Note that #2 claims, more or less, that the US legal and governmental systems were based on Christian ideas or even on the Bible.
And, #3 says, in effect - "We've gotten our history lies into the public record and you can't get them out, ever !"
Busting the Lies, and The Lying Liars Who Lie Them
The content of House Resolution 888 is a seemingly endless procession of American history lies, all of which have been created to bolster the claim that the United States was founded as a "Christian nation". This is far from the first time that American history lies have been trotted out in the US Congress and Senate, and as I've recently written one of the most egregrous lies, "Washington's Prayer" has been showcased multiple times without, apparently, any challenge of dissent, in Congress and the Senate.
At Talk To Action, Chris Rodda - author of Liars For Jesus: The Religious Right's Alternate Version Of American History has written a detailed rebuttal of ten or so of the lies in H. Res 888, and it takes a lot of work to do that. Basically, it's much quicker to generate a crafty lie than to rebut one, and the American Christian right has cooked up so many American history lies it's a major project beating them back.
WHY YOU SHOULD CARE: 'AMERICAN DOLCHSTOSS'
So why should you care or bother ? Well, those lies can have deadly effect , especially when they get taught, in the Army's JROTC curriculum, to an entire generation of America's future military leaders and when those lies assert, as did one in the curriculum I discovered last Spring, that the current understanding of church-state separation is exactly 180 degrees off what the founders of US government intended. That lie was paraphrased from text written by David Barton, one of the more egregious of the "Liars For Jesus" who has made a career of spinning lies about American history.
America's military are sworn to defend the US Constitution, but what happens if they develop a dramatically different understanding, of what the US Constitution means, than is held by US Courts and legal experts ?
What if an entire generation of America's military members grow up to hold the view that America's true and rightful "Godly" heritage has been subverted and stolen by malevolent "secularists" and that, as a result, the country has fallen into a decades long spiral of decline and growing immorality ?

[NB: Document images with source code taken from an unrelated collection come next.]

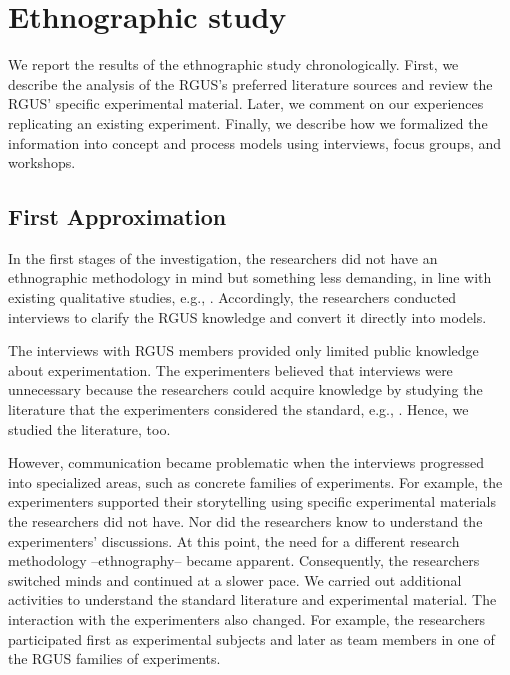 \section{Ethnographic study}\label{sec-reseach-execution}
We report the results of the ethnographic study chronologically. First, we describe the analysis of the RGUS's preferred literature sources and review the RGUS' specific experimental material. Later, we comment on our experiences replicating an existing experiment. Finally, we describe how we formalized the information into concept and process models using interviews, focus groups, and workshops.

\subsection{First Approximation}
In the first stages of the investigation, the researchers did not have an ethnographic methodology in mind but something less demanding, in line with existing qualitative studies, e.g., \cite{Johanssen-2019-Continuous-SE-support,Strandberg-2019-Ethical-Interviews-SE,Yang-2021-interview-study-developers,modi2023using,runeson2020challenges}. Accordingly, the researchers conducted interviews to clarify the RGUS knowledge and convert it directly into models. 

The interviews with RGUS members provided only limited public knowledge about experimentation. The experimenters believed that interviews were unnecessary because the researchers could acquire knowledge by studying the literature that the experimenters considered the standard, e.g., \cite{Wohlin-2000-Experimentation-SE}. Hence, we studied the literature, too.

However, communication became problematic when the interviews progressed into specialized areas, such as concrete families of experiments. For example, the experimenters supported their storytelling using specific experimental materials the researchers did not have. Nor did the researchers know to understand the experimenters' discussions. At this point, the need for a different research methodology --ethnography-- became apparent. Consequently, the researchers switched minds and continued at a slower pace. We carried out additional activities to understand the standard literature and experimental material. The interaction with the experimenters also changed. For example, the researchers participated first as experimental subjects and later as team members in one of the RGUS families of experiments.

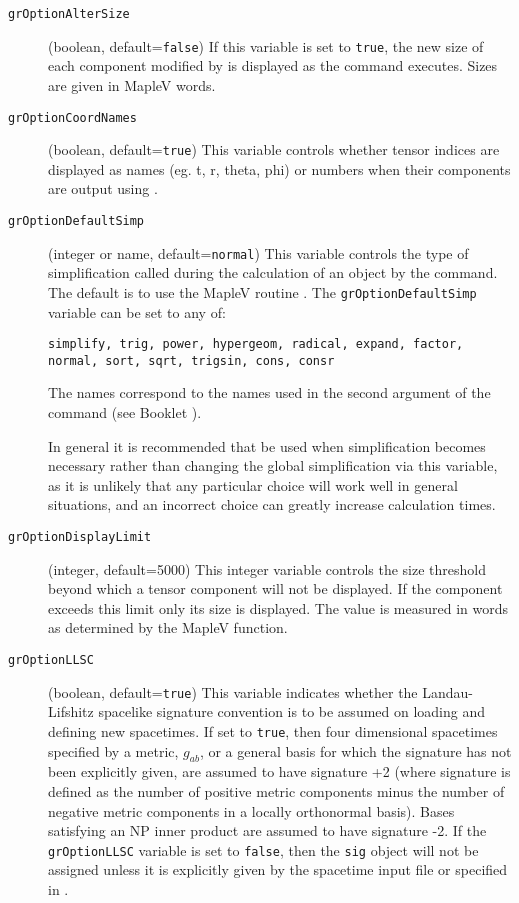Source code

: \documentclass{article}
\begin{document}
\begin{description}
  \item[\texttt{grOptionAlterSize}] (boolean, default=\texttt{false})
    If this variable is set to \texttt{true}, the new size of each
    component modified by  is displayed as the command
    executes.  Sizes are given in MapleV words.

  \item[\texttt{grOptionCoordNames}] (boolean, default=\texttt{true})
    This variable controls whether tensor indices are displayed as
    names (eg. t, r, theta, phi) or numbers when their components
    are output using .

  \item[\texttt{grOptionDefaultSimp}] 
    (integer or name, default=\texttt{normal})
    This variable controls the type of simplification called during the
    calculation of an object by the  command. The default
    is to use the MapleV routine . The
    \texttt{grOptionDefaultSimp} variable can be set to any of:
    \begin{center}
      \texttt{simplify, trig, power, hypergeom, radical, expand, factor,
      normal, sort, sqrt, trigsin, cons, consr}
    \end{center}
    The names correspond to the names used in the second argument
    of the  command (see Booklet \grCalcRef).

    In general it is recommended that  be used when
    simplification becomes necessary rather than changing the global
    simplification via this variable, as it is unlikely that any
    particular choice will work well in general situations, and an
    incorrect choice can greatly increase calculation times.

  \item[\texttt{grOptionDisplayLimit}] (integer, default=5000) This
    integer variable controls the size threshold beyond which a tensor
    component will not be displayed. If the component exceeds this
    limit only its size is displayed. The value is measured in words
    as determined by the MapleV  function.

  \item[\texttt{grOptionLLSC}] (boolean, default=\texttt{true}) This
    variable indicates whether the Landau-Lifshitz spacelike signature
    convention is to be assumed on loading and defining new
    spacetimes.  If set to \texttt{true}, then four dimensional
    spacetimes specified by a metric, $g_{ab}$, or a general basis for
    which the signature has not been explicitly given, are assumed to
    have signature +2 (where signature is defined as the number of
    positive metric components minus the number of negative metric
    components in a locally orthonormal basis). Bases satisfying an NP
    inner product are assumed to have signature -2. If the
    \texttt{grOptionLLSC} variable is set to \texttt{false}, then the
    \texttt{sig} object will not be assigned unless it is explicitly
    given by the spacetime input file or specified in .


\end{description}
\end{document}
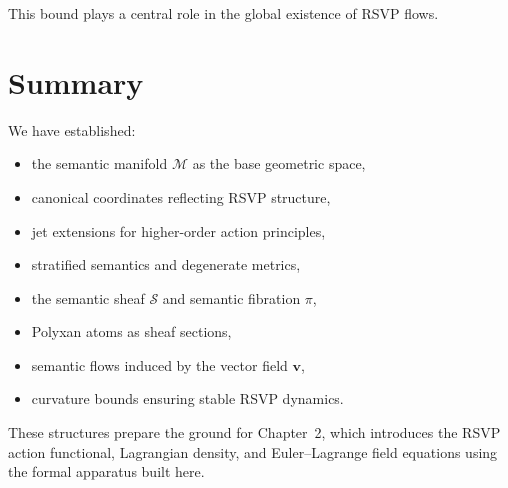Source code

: This bound plays a central role in the global existence of RSVP flows.

\section{Summary}

We have established:
\begin{itemize}
  \item the semantic manifold $\mathcal{M}$ as the base geometric space,
  \item canonical coordinates reflecting RSVP structure,
  \item jet extensions for higher-order action principles,
  \item stratified semantics and degenerate metrics,
  \item the semantic sheaf $\mathscr{S}$ and semantic fibration $\pi$,
  \item Polyxan atoms as sheaf sections,
  \item semantic flows induced by the vector field $\mathbf{v}$,
  \item curvature bounds ensuring stable RSVP dynamics.
\end{itemize}

These structures prepare the ground for Chapter~2, which introduces the RSVP
action functional, Lagrangian density, and Euler--Lagrange field equations using
the formal apparatus built here.
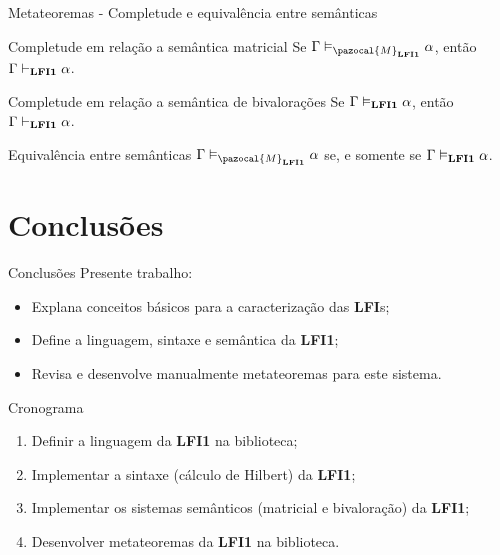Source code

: \documentclass[table]{beamer}
\newcommand{\lfium}{{\normalfont\textbf{LFI1}}}
\newcommand{\lfis}{{\normalfont\textbf{LFI}s}}
\newcommand{\conmat}{\vDash_{\pazocal{M}_{\lfium{}}}}
\newcommand{\conval}{\vDash_{\lfium{}}}
\newcommand{\conhil}{\vdash_{\lfium{}}}
\begin{document}
    \begin{frame}{Metateoremas {-} Completude e equivalência entre semânticas}
        \begin{block}{Completude em relação a semântica matricial}
            Se $\Gamma \conmat \alpha$, então $\Gamma \conhil \alpha$.
        \end{block}

        \begin{block}{Completude em relação a semântica de bivalorações}
           Se $\Gamma \conval \alpha$, então $\Gamma \conhil \alpha$.
        \end{block}

        \begin{block}{Equivalência entre semânticas}
            $\Gamma \conmat \alpha$ se, e somente se $\Gamma \conval \alpha$.
        \end{block}
    \end{frame}
        

\section[]{Conclusões}
    
    \begin{frame}{Conclusões}
        Presente trabalho:
        \begin{itemize}
            \item Explana conceitos básicos para a caracterização das \lfis{};
            \item Define a linguagem, sintaxe e semântica da \lfium{};
            \item Revisa e desenvolve manualmente metateoremas para este sistema.
        \end{itemize}
    \end{frame}

    \begin{frame}{Cronograma}
        \begin{enumerate}
            \item Definir a linguagem da \lfium{} na biblioteca;
            \item Implementar a sintaxe (cálculo de Hilbert) da \lfium{};
            \item Implementar os sistemas semânticos (matricial e bivaloração) da \lfium{};
            \item Desenvolver metateoremas da \lfium{} na biblioteca.
        \end{enumerate}
    \end{frame}
\end{document}
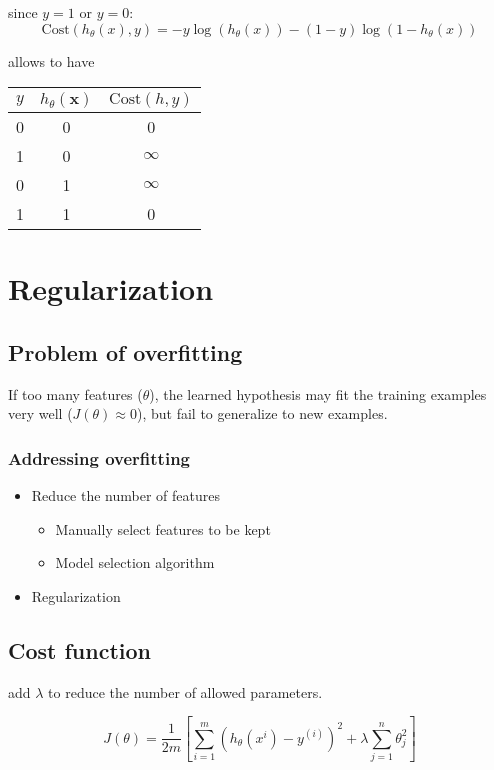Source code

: \documentclass[a4paper,titlepage] {scrartcl}
\begin{document}
since $y=1$ or $y=0$:
\begin{equation}
	\text{Cost}(h_\theta(x),y) = -y\log{(h_\theta(x))} - (1-y)\log{(1-h_\theta(x))}
\end{equation}

allows to have
\begin{tabular}{ccc}
\hline
$y$ & $h_\theta(\mathbf{x})$ & $\text{Cost}(h,y)$\\
\hline
0 & 0 & 0\\
\hline
1 & 0 & $\infty$\\
\hline
0 & 1 & $\infty$\\
\hline
1 & 1 & 0\\
\hline
\end{tabular}

\section{Regularization}
\subsection{Problem of overfitting}
If too many features ($\theta$), the learned hypothesis may fit the training examples very well ($J(\theta)\approx0$), but fail to generalize to new examples.

\subsubsection{Addressing overfitting}
\begin{itemize}
	\item Reduce the number of features
	\begin{itemize}
		\item Manually select features to be kept
		\item Model selection algorithm
	\end{itemize}
	\item Regularization
\end{itemize}


\subsection{Cost function}

add $\lambda$ to reduce the number of allowed parameters.

\begin{equation}
	J(\theta) = \frac{1}{2m}\left[\sum_{i=1}^m(h_\theta(x^{i})-y^{(i)})^2 + \lambda\sum_{j=1}^n\theta_j^2\right]
\end{equation}
\end{document}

Well, that's increasingly the case. The war in Iraq has steadily driven US military members who come to view that war as wrong, unjust, pointless or ill managed out of military careers. Military recruiters are rushing to pick up the slack and, reportedly, anyone who even breathes can get bumped up eventually to the rank of Lt. Colonel. New recruits, and US military members who opt to stay in their military service careers, tend to hold views that favor the US military involvement in Iraq and a good deal of that support is based in Christian religious views that the war in Iraq is a necessary precursor to the End-Times or that Christians must Christianize the world, by the sword if necessary. And, people who hold such views also tend to have been steeped in, and raised with, the sort of falsification of American history that David Barton and others pseudo-historians specialize in.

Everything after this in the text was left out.